Aim of the exercise:
Scan the data below. Pull out each line where "github" occurs.

^^^^

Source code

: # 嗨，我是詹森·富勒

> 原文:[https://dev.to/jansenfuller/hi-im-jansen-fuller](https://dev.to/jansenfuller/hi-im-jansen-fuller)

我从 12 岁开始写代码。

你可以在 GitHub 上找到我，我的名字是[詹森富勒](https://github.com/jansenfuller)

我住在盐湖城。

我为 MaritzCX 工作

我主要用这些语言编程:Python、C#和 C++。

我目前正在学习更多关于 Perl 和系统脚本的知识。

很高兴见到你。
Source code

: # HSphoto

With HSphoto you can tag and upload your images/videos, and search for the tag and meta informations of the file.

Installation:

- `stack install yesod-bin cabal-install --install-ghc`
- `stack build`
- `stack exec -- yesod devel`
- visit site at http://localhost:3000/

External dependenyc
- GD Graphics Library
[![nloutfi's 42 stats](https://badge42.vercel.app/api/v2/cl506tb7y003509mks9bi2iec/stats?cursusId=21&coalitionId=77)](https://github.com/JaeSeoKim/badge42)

^^^^

Expected output:
你可以在 GitHub 上找到我，我的名字是[詹森富勒](https://github.com/jansenfuller)
[![nloutfi's 42 stats](https://badge42.vercel.app/api/v2/cl506tb7y003509mks9bi2iec/stats?cursusId=21&coalitionId=77)](https://github.com/JaeSeoKim/badge42)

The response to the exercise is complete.